Separately reimbursable drugs that are miscoded or omitted in the charge master might result in revenue loss, thus proper attention is required. Converting pharmaceutical quantities from bought to patient-administered amounts is the key. To prevent conflating dosage amounts necessary for patients with amounts purchased, they should only be declared billable at this point. A reliable billing service can help you prevent costly mistakes and save time when it comes to data transfer.

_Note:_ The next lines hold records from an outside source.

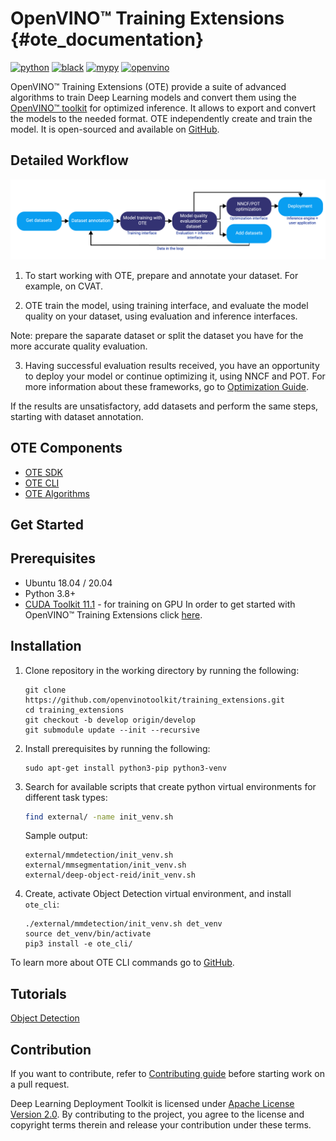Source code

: # OpenVINO™ Training Extensions {#ote_documentation}
[![python](https://img.shields.io/badge/python-3.8%2B-green)]()
[![black](https://img.shields.io/badge/code%20style-black-000000.svg)]()
[![mypy](https://img.shields.io/badge/%20type_checker-mypy-%231674b1?style=flat)]()
[![openvino](https://img.shields.io/badge/openvino-2021.4-purple)]()

OpenVINO™ Training Extensions (OTE) provide a suite of advanced algorithms to train
Deep Learning models and convert them using the [OpenVINO™
toolkit](https://software.intel.com/en-us/openvino-toolkit) for optimized
inference. It allows to export and convert the models to the needed format. OTE independently create and train the model. It is open-sourced and available on [GitHub](https://github.com/openvinotoolkit/training_extensions).

## Detailed Workflow
![](training_extensions_framework.png)

1. To start working with OTE, prepare and annotate your dataset. For example, on CVAT.

2. OTE train the model, using training interface, and evaluate the model quality on your dataset, using evaluation and inference interfaces.

Note: prepare the saparate dataset or split the dataset you have for the more accurate quality evaluation.

3. Having successful evaluation results received, you have an opportunity to deploy your model or continue optimizing it, using NNCF and POT. For more information about these frameworks, go to [Optimization Guide](https://docs.openvino.ai/nightly/openvino_docs_model_optimization_guide.html).

If the results are unsatisfactory, add datasets and perform the same steps, starting with dataset annotation.

## OTE Components
* [OTE SDK](https://github.com/openvinotoolkit/training_extensions/tree/master/ote_sdk)
* [OTE CLI](https://github.com/openvinotoolkit/training_extensions/tree/master/ote_cli)
* [OTE Algorithms](https://github.com/openvinotoolkit/training_extensions/tree/master/external)

## Get Started
## Prerequisites
* Ubuntu 18.04 / 20.04
* Python 3.8+
* [CUDA Toolkit 11.1](https://developer.nvidia.com/cuda-11.1.1-download-archive) - for training on GPU
In order to get started with OpenVINO™ Training Extensions click [here](QUICK_START_GUIDE.md).

## Installation

1. Clone repository in the working directory by running the following:
    ```
    git clone https://github.com/openvinotoolkit/training_extensions.git
    cd training_extensions
    git checkout -b develop origin/develop
    git submodule update --init --recursive
    ```

2. Install prerequisites by running the following:
    ```
    sudo apt-get install python3-pip python3-venv
    ```

3. Search for available scripts that create python virtual environments for different task types:
   ```bash
   find external/ -name init_venv.sh
   ```

   Sample output:
   ```
   external/mmdetection/init_venv.sh
   external/mmsegmentation/init_venv.sh
   external/deep-object-reid/init_venv.sh
   ```

4. Create, activate Object Detection virtual environment, and install `ote_cli`:
   ```
   ./external/mmdetection/init_venv.sh det_venv
   source det_venv/bin/activate
   pip3 install -e ote_cli/
   ```
To learn more about OTE CLI commands go to [GitHub](https://github.com/openvinotoolkit/training_extensions/blob/master/QUICK_START_GUIDE.md).

## Tutorials
[Object Detection](https://github.com/openvinotoolkit/training_extensions/blob/master/ote_cli/notebooks/train.ipynb)

## Contribution
If you want to contribute, refer to [Contributing guide](https://github.com/openvinotoolkit/training_extensions/blob/master/CONTRIBUTING.md) before starting work on a pull request.

Deep Learning Deployment Toolkit is licensed under [Apache License Version 2.0](https://github.com/openvinotoolkit/training_extensions/blob/master/LICENSE).
By contributing to the project, you agree to the license and copyright terms therein
and release your contribution under these terms.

4. Linkages between Purchases & Billing
Ordering, administering, and processing drug reimbursements may all be handled differently in various hospitals. Pharmacies may be asked to reconcile the linkage between medication expenses and the charge master, potentially resulting in erroneous reimbursement. For your drug dispensing organization, having a system in place that simplifies the entire process might be a godsend.

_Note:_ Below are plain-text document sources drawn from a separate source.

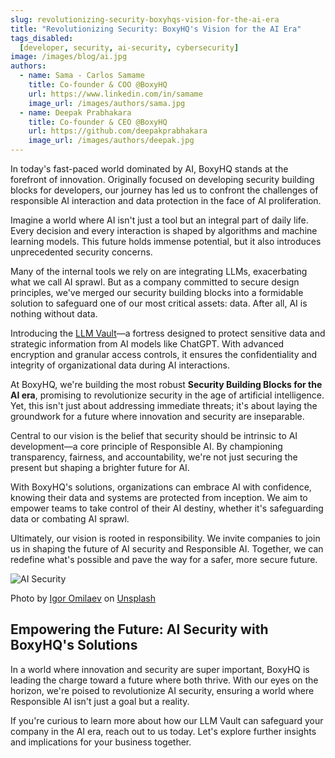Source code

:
 ```yaml
---
slug: revolutionizing-security-boxyhqs-vision-for-the-ai-era
title: "Revolutionizing Security: BoxyHQ's Vision for the AI Era"
tags_disabled:
  [developer, security, ai-security, cybersecurity]
image: /images/blog/ai.jpg
authors:
  - name: Sama - Carlos Samame
    title: Co-founder & COO @BoxyHQ
    url: https://www.linkedin.com/in/samame
    image_url: /images/authors/sama.jpg
  - name: Deepak Prabhakara
    title: Co-founder & CEO @BoxyHQ
    url: https://github.com/deepakprabhakara
    image_url: /images/authors/deepak.jpg
---
```


In today's fast-paced world dominated by AI, BoxyHQ stands at the forefront of innovation. Originally focused on developing security building blocks for developers, our journey has led us to confront the challenges of responsible AI interaction and data protection in the face of AI proliferation.

Imagine a world where AI isn't just a tool but an integral part of daily life. Every decision and every interaction is shaped by algorithms and machine learning models. This future holds immense potential, but it also introduces unprecedented security concerns.

Many of the internal tools we rely on are integrating LLMs, exacerbating what we call AI sprawl. But as a company committed to secure design principles, we've merged our security building blocks into a formidable solution to safeguard one of our most critical assets: data. After all, AI is nothing without data.

Introducing the [LLM Vault](/llm-vault)—a fortress designed to protect sensitive data and strategic information from AI models like ChatGPT. With advanced encryption and granular access controls, it ensures the confidentiality and integrity of organizational data during AI interactions.

At BoxyHQ, we're building the most robust **Security Building Blocks for the AI era**, promising to revolutionize security in the age of artificial intelligence. Yet, this isn't just about addressing immediate threats; it's about laying the groundwork for a future where innovation and security are inseparable.

Central to our vision is the belief that security should be intrinsic to AI development—a core principle of Responsible AI. By championing transparency, fairness, and accountability, we're not just securing the present but shaping a brighter future for AI.

With BoxyHQ's solutions, organizations can embrace AI with confidence, knowing their data and systems are protected from inception. We aim to empower teams to take control of their AI destiny, whether it's safeguarding data or combating AI sprawl.

Ultimately, our vision is rooted in responsibility. We invite companies to join us in shaping the future of AI security and Responsible AI. Together, we can redefine what's possible and pave the way for a safer, more secure future.

![AI Security](/images/blog/ai.jpg)

<div style={{fontSize: "10px", marginTop: "-20px", paddingBottom: "20px"}}>Photo by <a href="https://unsplash.com/@omilaev?utm_content=creditCopyText&utm_medium=referral&utm_source=unsplash">Igor Omilaev</a> on <a href="https://unsplash.com/photos/a-neon-neon-sign-that-is-on-the-side-of-a-wall-9XtKSci9crg?utm_content=creditCopyText&utm_medium=referral&utm_source=unsplash">Unsplash</a></div>

## Empowering the Future: AI Security with BoxyHQ's Solutions

In a world where innovation and security are super important, BoxyHQ is leading the charge toward a future where both thrive. With our eyes on the horizon, we're poised to revolutionize AI security, ensuring a world where Responsible AI isn't just a goal but a reality.

If you're curious to learn more about how our LLM Vault can safeguard your company in the AI era, reach out to us today. Let's explore further insights and implications for your business together.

Your patients will feel better at ease receiving their medicine from their doctor. It will not only save them a trip to the pharmacy, but it will also ensure that any questions they may have regarding their medicine will be fully answered. You can make this part of your practice efficient, profitable, and a selling point for your offices by following best pharmacy billing and reimbursement practices.
5. Coding
Coding is another important consideration to avoid costly mistakes. Drugs must be coded appropriately in HCPCS and represented correctly in the charge master. It is possible that the pharmacy will not be reimbursed if this is not done correctly.
6. Drug prices
Drug prices, like any other product, are subject to market forces. However, there are a few corridors through which medicine may be obtained at a lower cost. Hospitals, for example, may frequently purchase pharmaceuticals at higher rates than fixed-fee payers can. Generic options that are less expensive are frequently overlooked. You may gain economies of scale by having a system in place to do frequent price research and compare drug spending to reimbursement.

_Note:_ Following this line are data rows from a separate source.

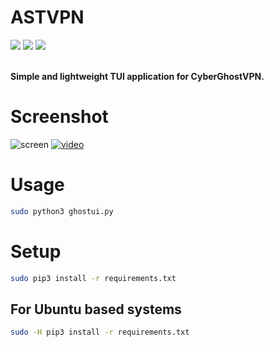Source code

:# ASTVPN 
<img src="https://img.shields.io/badge/-Linux-black?style=for-the-badge&logo=Linux&logoColor=white"> <img src="https://img.shields.io/badge/-Python-black?style=for-the-badge&logo=python&logoColor=white"> <img src="https://img.shields.io/badge/-Terminal-black?style=for-the-badge&logo=GNU%20Bash&logoColor=white">

<br><b>Simple and lightweight TUI application for CyberGhostVPN.</b><br>

# Screenshot
![screen](.animations/screen.png)
[![video](https://asciinema.org/a/469682.svg)](https://asciinema.org/a/469682?autoplay=1)

# Usage
```bash
sudo python3 ghostui.py
```

# Setup
```bash
sudo pip3 install -r requirements.txt
```

## For Ubuntu based systems
```bash
sudo -H pip3 install -r requirements.txt
```
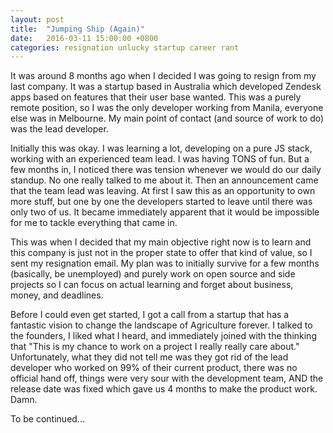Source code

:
 ```yaml
---
layout: post
title:  "Jumping Ship (Again)"
date:   2016-03-11 15:00:00 +0800
categories: resignation unlucky startup career rant
---
```

It was around 8 months ago when I decided I was going to resign from my last company. It was a startup based in Australia which developed Zendesk apps based on features that their user base wanted. This was a purely remote position, so I was the only developer working from Manila, everyone else was in Melbourne. My main point of contact (and source of work to do) was the lead developer.

Initially this was okay. I was learning a lot, developing on a pure JS stack, working with an experienced team lead. I was having TONS of fun. But a few months in, I noticed there was tension whenever we would do our daily standup. No one really talked to me about it. Then an announcement came that the team lead was leaving. At first I saw this as an opportunity to own more stuff, but one by one the developers started to leave until there was only two of us. It became immediately apparent that it would be impossible for me to tackle everything that came in.

This was when I decided that my main objective right now is to learn and this company is just not in the proper state to offer that kind of value, so I sent my resignation email. My plan was to initially survive for a few months (basically, be unemployed) and purely work on open source and side projects so I can focus on actual learning and forget about business, money, and deadlines.

Before I could even get started, I got a call from a startup that has a fantastic vision to change the landscape of Agriculture forever. I talked to the founders, I liked what I heard, and immediately joined with the thinking that "This is my chance to work on a project I really really care about." Unfortunately, what they did not tell me was they got rid of the lead developer who worked on 99% of their current product, there was no official hand off, things were very sour with the development team, AND the release date was fixed which gave us 4 months to make the product work. Damn.

To be continued...
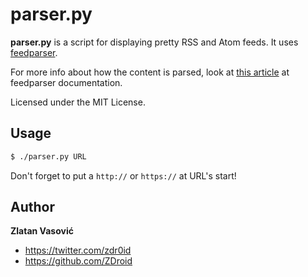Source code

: # parser.py

**parser.py** is a script for displaying pretty RSS and Atom feeds. It uses
[feedparser](http://code.google.com/p/feedparser/).

For more info about how the content is parsed, look at
[this article](http://pythonhosted.org/feedparser/html-sanitization.html)
at feedparser documentation.

Licensed under the MIT License.

## Usage

```bash
$ ./parser.py URL
```

Don't forget to put a `http://` or `https://` at URL's start!

## Author

**Zlatan Vasović**

* <https://twitter.com/zdr0id>
* <https://github.com/ZDroid>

7. Rules & regulations & Compliances
In terms of legality and standards, the healthcare field, particularly anything involving drugs, is a volatile space. Failure to keep up with the ever-changing CMS drug-related requirements might result in your practice being labeled non-compliant and losing out on payment. To avoid this, pharmacies must adhere to the CPT (Current Procedural Terminology) codes provided to pharmacists who do Medication Therapy Management (MTM). On all claims, pharmacies must provide the NPI as well as the NPI of the prescriber.
We hope that all the information and knowledge about pharmacy billing and reimbursement provided in this article can help you when taking the PTCB® exam as well as working in the pharmacy.